Washington – Federal Communications Commission member Robert McDowell made clear in a speech Monday that he is troubled that FCC chairman Kevin Martin is seeking to impose more rules and regulations on the cable industry while at the same time claiming that broad media market trends justify consolidation between the newspaper and broadcast TV industries.

“[Martin] is asserting that the cable industry, and the cable industry alone, is facing less competition and should be subject to more regulation. This is a radical departure for the [FCC] – a departure being made without sufficient chance for public comment,” McDowell said in a luncheon speech to the Media Institute, a media-industry funded group focused on First Amendment issues.

Martin is asking his four FCC colleagues to endorse a “finding” in the annual video competition report to Congress that the FCC can massively re-regulate cable because the so-called 70/70 test has been met, which in general terms means that 70% of households subscribe to a cable system with at least 36 channels.

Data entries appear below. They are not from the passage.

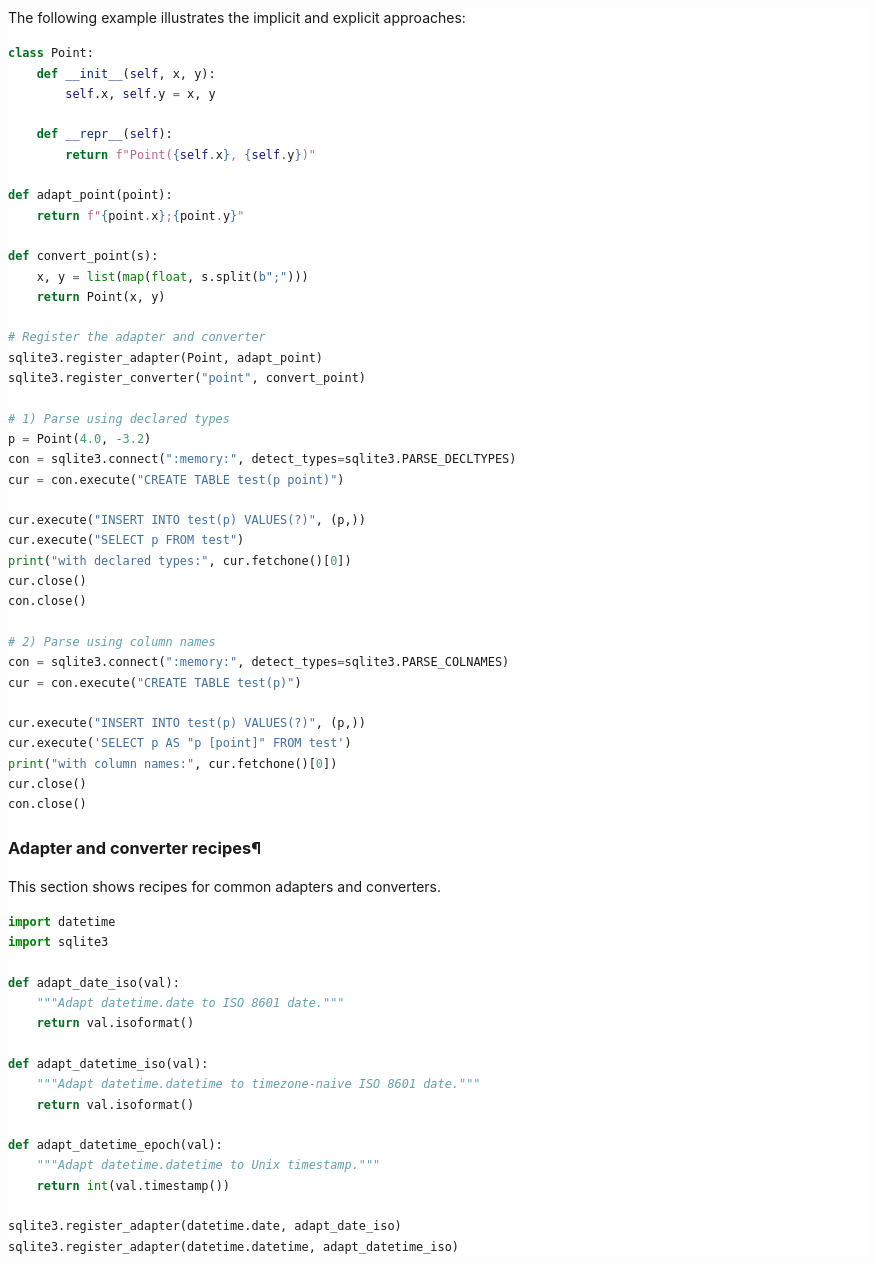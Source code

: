The following example illustrates the implicit and explicit approaches:

```python
class Point:
    def __init__(self, x, y):
        self.x, self.y = x, y

    def __repr__(self):
        return f"Point({self.x}, {self.y})"

def adapt_point(point):
    return f"{point.x};{point.y}"

def convert_point(s):
    x, y = list(map(float, s.split(b";")))
    return Point(x, y)

# Register the adapter and converter
sqlite3.register_adapter(Point, adapt_point)
sqlite3.register_converter("point", convert_point)

# 1) Parse using declared types
p = Point(4.0, -3.2)
con = sqlite3.connect(":memory:", detect_types=sqlite3.PARSE_DECLTYPES)
cur = con.execute("CREATE TABLE test(p point)")

cur.execute("INSERT INTO test(p) VALUES(?)", (p,))
cur.execute("SELECT p FROM test")
print("with declared types:", cur.fetchone()[0])
cur.close()
con.close()

# 2) Parse using column names
con = sqlite3.connect(":memory:", detect_types=sqlite3.PARSE_COLNAMES)
cur = con.execute("CREATE TABLE test(p)")

cur.execute("INSERT INTO test(p) VALUES(?)", (p,))
cur.execute('SELECT p AS "p [point]" FROM test')
print("with column names:", cur.fetchone()[0])
cur.close()
con.close()
```

### Adapter and converter recipes¶

This section shows recipes for common adapters and converters.

```python
import datetime
import sqlite3

def adapt_date_iso(val):
    """Adapt datetime.date to ISO 8601 date."""
    return val.isoformat()

def adapt_datetime_iso(val):
    """Adapt datetime.datetime to timezone-naive ISO 8601 date."""
    return val.isoformat()

def adapt_datetime_epoch(val):
    """Adapt datetime.datetime to Unix timestamp."""
    return int(val.timestamp())

sqlite3.register_adapter(datetime.date, adapt_date_iso)
sqlite3.register_adapter(datetime.datetime, adapt_datetime_iso)
```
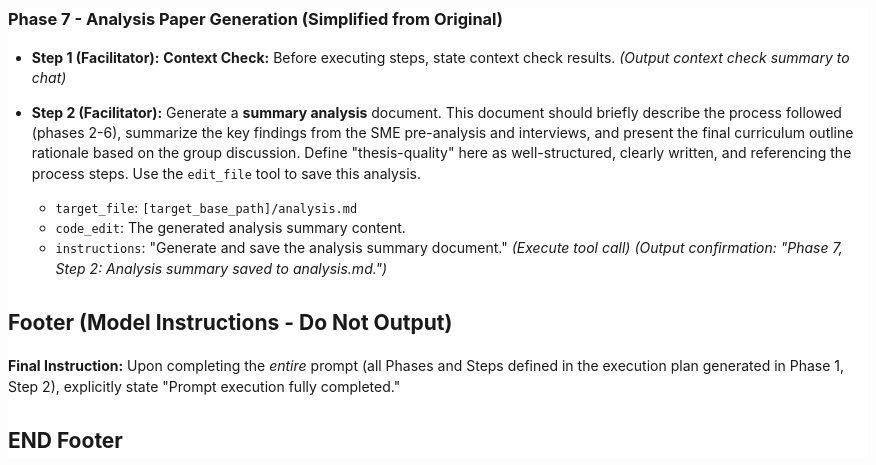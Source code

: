 ### Phase 7 - Analysis Paper Generation (Simplified from Original)

*   **Step 1 (Facilitator):** **Context Check:** Before executing steps, state context check results.
    *(Output context check summary to chat)*

*   **Step 2 (Facilitator):** Generate a **summary analysis** document. This document should briefly describe the process followed (phases 2-6), summarize the key findings from the SME pre-analysis and interviews, and present the final curriculum outline rationale based on the group discussion. Define "thesis-quality" here as well-structured, clearly written, and referencing the process steps. Use the `edit_file` tool to save this analysis.
    *   `target_file`: `[target_base_path]/analysis.md`
    *   `code_edit`: The generated analysis summary content.
    *   `instructions`: "Generate and save the analysis summary document."
    *(Execute tool call)*
    *(Output confirmation: "Phase 7, Step 2: Analysis summary saved to analysis.md.")*

## Footer (Model Instructions - Do Not Output)

**Final Instruction:** Upon completing the *entire* prompt (all Phases and Steps defined in the execution plan generated in Phase 1, Step 2), explicitly state "Prompt execution fully completed."

## END Footer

McDowell said he would not now support Martin’s finding because of the controversy surrounding the credibility of Martin’s data. Martin’s one source is data culled from the Television and Cable Factbook, published annually by Warren Communications News. Warren’s top official insisted last week the data could not be used to verify Martin’s 70/70 test finding because not all cable operators submitted their subscriber and homes-passed totals.

“The shift in the paradigm, the shift in the evidentiary standard and methodology I think is something that deserves and really screams out for public comment and we haven’t had that,” McDowell said. “For years, we have been relying on a certain methodology and the plucking of one study to support a maybe pre-determined outcome I think deserves more public comment.”

McDowell said that the FCC last year put cable penetration at 60%, but this year would put it at more than 70% if Martin had his way, even though during the past 12 months top cable MSOs lost 200,000 video customers while satellite gained 1.8 million.

McDowell said Martin’s desire to ease broadcast ownership rules and hammer cable at the same time raised an assortment of questions and issues that needed to be addressed.

“Why is the FCC suddenly changing its evidentiary standard and methodology just for [cable]? How will this abrupt and radical departure affect other analyses and proceedings?” he said. “I am searching for credible answers to these and many other questions—thus far to no avail.”

Both Martin and McDowell are Republican appointees of President Bush. Martin has proposed allowing some new newspaper-TV stations combinations to happen in the top-20 markets for the first time since 1975. For cable, Martin has a lineup of punitive undertakings that is so vast a prominent Wall Street analyst described it as a war.

FCC spokeswoman Mary Diamond said Martin, on FCC business trip in his native North Carolina, was not commenting on McDowell’s remarks. FCC Democrat Jonathan Adelstein, who attended McDowell’s speech, dashed from the scene after brushing off a reporter.